Читаем Nature's Evil полностью

Without having any data, Hume produced a pioneering theory of demand-side modernisation, as it would be called nowadays. ‘The ages of refinement are both the happiest and most virtuous,’ he wrote. Refinement comes from industry, knowledge and civility. It leads to progress and happiness. It depends on certain commodities that bring ‘innocent gratifications’, and not so much on supply but on demand for these commodities. ‘In a nation, where there is no demand for such superfluities, men sink into indolence.’ In contrast, ‘encrease and consumption of all the commodities which serve to the ornament and pleasure of life, are advantageous to society.’ 14 Hume uses these ambiguous terms, ‘commodities’ and ‘luxury’, interchangeably; he also gives the same meaning to ‘delicacies and luxuries’. It is wrong to understand these commodities in line with a traditional idea of luxury, such as particularly expensive items of art or furniture. Clearly, Hume is interested in the conversion of luxury goods into items of mass consumption which form ‘a kind of storehouse of labour’ – drugs on the one hand, textiles on the other. When demand for these commodities meets supply, which happens only in a refined and industrious country, people reveal their public virtues. ‘Particular clubs and societies are everywhere formed. Both sexes meet in an easy and sociable manner; and the tempers of men, as well as their behaviour, refine apace.’ 15

In the revolutionary year of 1793, the English philosopher Jeremy Bentham subjected these ideas to a radical re-evaluation. Bentham’s utilitarianism developed in a direct polemic with mercantilism: the purpose of the state was not to accumulate gold in its coffers but to promote the utility or well-being of its citizens, which Bentham defined as the difference between the sum of their pleasures and the sum of their sufferings. Pleasure is not a natural constant but is formed by habit, and its total sum can grow infinitely. Like Montesquieu’s ‘sweet commerce’, Bentham’s ‘principle of utility’ belonged to the age of sugar, when trade unexpectedly turned into a promise of peace, and pleasure into the central concept of political philosophy. Bentham noted with surprise that even the richest men of the ancient world didn’t know sugar, but for his contemporaries it was quotidian. Calling upon the French revolutionary Convention Nationale to emancipate the sugar colonies in the West Indies, Bentham developed a sound theory of monopoly. ‘Monopoly produces mischief without remedy.’ 16 It increases prices and amplifies their fluctuations; it reduces the number of traders and impoverishes or enslaves the workers. Affirming a role for pleasure and presenting its maximisation as the duty of the state, the utilitarian philosophy of Bentham articulated the very essence of an empire whose crowning glory was the sugar islands.
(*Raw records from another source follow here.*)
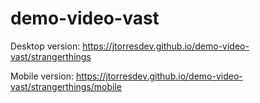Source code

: # demo-video-vast

Desktop version: https://jtorresdev.github.io/demo-video-vast/strangerthings

Mobile version: https://jtorresdev.github.io/demo-video-vast/strangerthings/mobile
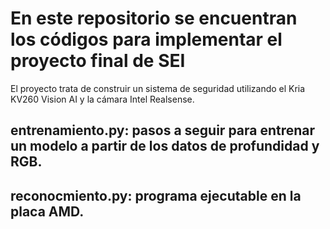 # En este repositorio se encuentran los códigos para implementar el proyecto final de SEI

El proyecto trata de construir un sistema de seguridad utilizando el Kria KV260 Vision AI y la cámara Intel Realsense.

## entrenamiento.py: pasos a seguir para entrenar un modelo a partir de los datos de profundidad y RGB.
## reconocmiento.py: programa ejecutable en la placa AMD.

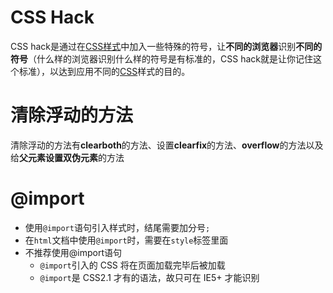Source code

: # CSS Hack

CSS hack是通过在[CSS样式](http://www.w3cschool.cn/codecamp/style-the-html-body-element.html)中加入一些特殊的符号，让**不同的浏览器**识别**不同的符号**（什么样的浏览器识别什么样的符号是有标准的，CSS hack就是让你记住这个标准），以达到应用不同的[CSS](http://www.w3cschool.cn/css)样式的目的。

# 清除浮动的方法

清除浮动的方法有**clearboth**的方法、设置**clearfix**的方法、**overflow**的方法以及给**父元素设置双伪元素**的方法

# @import

- 使用`@import`语句引入样式时，结尾需要加分号`;`
- 在`html`文档中使用`@import`时，需要在`style`标签里面
- 不推荐使用@import语句
  - `@import`引入的 CSS 将在页面加载完毕后被加载
  - `@import`是 CSS2.1 才有的语法，故只可在 IE5+ 才能识别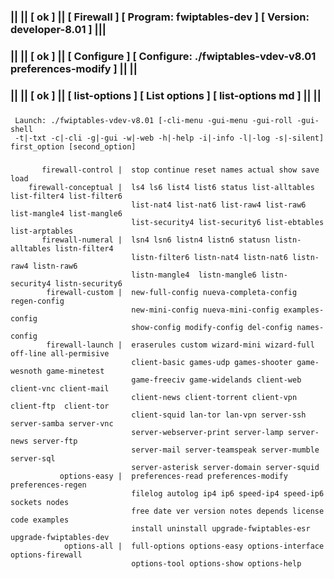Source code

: ### || || [ ok ] || [ Firewall ] [ Program: fwiptables-dev ] [ Version: developer-8.01 ] |||
### || || [ ok ] || [ Configure ] [ Configure: ./fwiptables-vdev-v8.01 preferences-modify ] || ||
### || || [ ok ] || [ list-options ] [ List options ] [ list-options md ] || ||
###
     Launch: ./fwiptables-vdev-v8.01 [-cli-menu -gui-menu -gui-roll -gui-shell
     -t|-txt -c|-cli -g|-gui -w|-web -h|-help -i|-info -l|-log -s|-silent] first_option [second_option]
###
           firewall-control |  stop continue reset names actual show save load                         
        firewall-conceptual |  ls4 ls6 list4 list6 status list-alltables list-filter4 list-filter6     
                               list-nat4 list-nat6 list-raw4 list-raw6 list-mangle4 list-mangle6       
                               list-security4 list-security6 list-ebtables list-arptables              
           firewall-numeral |  lsn4 lsn6 listn4 listn6 statusn listn-alltables listn-filter4           
                               listn-filter6 listn-nat4 listn-nat6 listn-raw4 listn-raw6               
                               listn-mangle4  listn-mangle6 listn-security4 listn-security6            
            firewall-custom |  new-full-config nueva-completa-config regen-config                      
                               new-mini-config nueva-mini-config examples-config                       
                               show-config modify-config del-config names-config                       
            firewall-launch |  eraserules custom wizard-mini wizard-full off-line all-permisive        
                               client-basic games-udp games-shooter game-wesnoth game-minetest         
                               game-freeciv game-widelands client-web client-vnc client-mail           
                               client-news client-torrent client-vpn  client-ftp  client-tor           
                               client-squid lan-tor lan-vpn server-ssh server-samba server-vnc         
                               server-webserver-print server-lamp server-news server-ftp               
                               server-mail server-teamspeak server-mumble server-sql                   
                               server-asterisk server-domain server-squid                              
               options-easy |  preferences-read preferences-modify preferences-regen                   
                               filelog autolog ip4 ip6 speed-ip4 speed-ip6 sockets nodes               
                               free date ver version notes depends license code examples               
                               install uninstall upgrade-fwiptables-esr upgrade-fwiptables-dev         
                options-all |  full-options options-easy options-interface options-firewall            
                               options-tool options-show options-help                                  
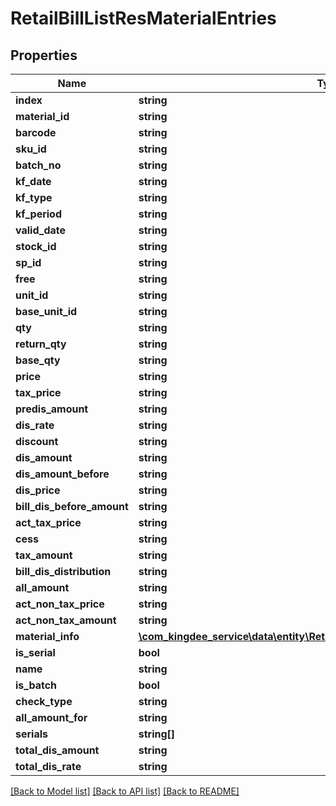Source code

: # RetailBillListResMaterialEntries

## Properties
Name | Type | Description | Notes
------------ | ------------- | ------------- | -------------
**index** | **string** |  | [optional] 
**material_id** | **string** |  | [optional] 
**barcode** | **string** |  | [optional] 
**sku_id** | **string** |  | [optional] 
**batch_no** | **string** |  | [optional] 
**kf_date** | **string** |  | [optional] 
**kf_type** | **string** |  | [optional] 
**kf_period** | **string** |  | [optional] 
**valid_date** | **string** |  | [optional] 
**stock_id** | **string** |  | [optional] 
**sp_id** | **string** |  | [optional] 
**free** | **string** |  | [optional] 
**unit_id** | **string** |  | [optional] 
**base_unit_id** | **string** |  | [optional] 
**qty** | **string** |  | [optional] 
**return_qty** | **string** |  | [optional] 
**base_qty** | **string** |  | [optional] 
**price** | **string** |  | [optional] 
**tax_price** | **string** |  | [optional] 
**predis_amount** | **string** |  | [optional] 
**dis_rate** | **string** |  | [optional] 
**discount** | **string** |  | [optional] 
**dis_amount** | **string** |  | [optional] 
**dis_amount_before** | **string** |  | [optional] 
**dis_price** | **string** |  | [optional] 
**bill_dis_before_amount** | **string** |  | [optional] 
**act_tax_price** | **string** |  | [optional] 
**cess** | **string** |  | [optional] 
**tax_amount** | **string** |  | [optional] 
**bill_dis_distribution** | **string** |  | [optional] 
**all_amount** | **string** |  | [optional] 
**act_non_tax_price** | **string** |  | [optional] 
**act_non_tax_amount** | **string** |  | [optional] 
**material_info** | [**\com_kingdee_service\data\entity\RetailBillListResMaterialEntriesMaterialInfo**](RetailBillListResMaterialEntriesMaterialInfo.md) |  | [optional] 
**is_serial** | **bool** |  | [optional] 
**name** | **string** |  | [optional] 
**is_batch** | **bool** |  | [optional] 
**check_type** | **string** |  | [optional] 
**all_amount_for** | **string** |  | [optional] 
**serials** | **string[]** |  | [optional] 
**total_dis_amount** | **string** |  | [optional] 
**total_dis_rate** | **string** |  | [optional] 

[[Back to Model list]](../README.md#documentation-for-models) [[Back to API list]](../README.md#documentation-for-api-endpoints) [[Back to README]](../README.md)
Bentham is one of the most quoted philosophers from the classical age. He was first rediscovered by Michel Foucault, who presented Bentham’s Panopticon as a universal image of power. 17 Foucault did not address the anti-imperial overtones of this imagery. In fact, Bentham invented the Panopticon while he was living and working in a colony of the Russian Empire, as a secretary of Prince Potemkin in Krichev, in modern-day Belarus. Later, he spent decades trying to build his utopian Panopticon in England. In his article ‘Panopticon versus New South Wales’, Bentham explained the benefits of organising an internal panoptical colony rather than transporting convicts to Australia. Closer to our time, the distinguished Australian philosopher Peter Singer proposed utilitarianism as the foundation of moral philosophy. In contrast to sceptical Hume, Bentham believed that the ‘felicific calculus’ was capable of infinite growth. A good government had a duty to maximise the sum of pleasures, and this is what is called progress. But this utilitarian progress means the total sum of man’s addictions, which expands at nature’s expense. Perhaps this calculus needs broadening. It should also take into account the experiences of nature – her pleasures and sufferings, elements of growth and destruction. This comprehensive calculus would enable the mutual recognition of man and nature, though their relations are not symmetrical: in this couple, man is uniquely susceptible to addiction.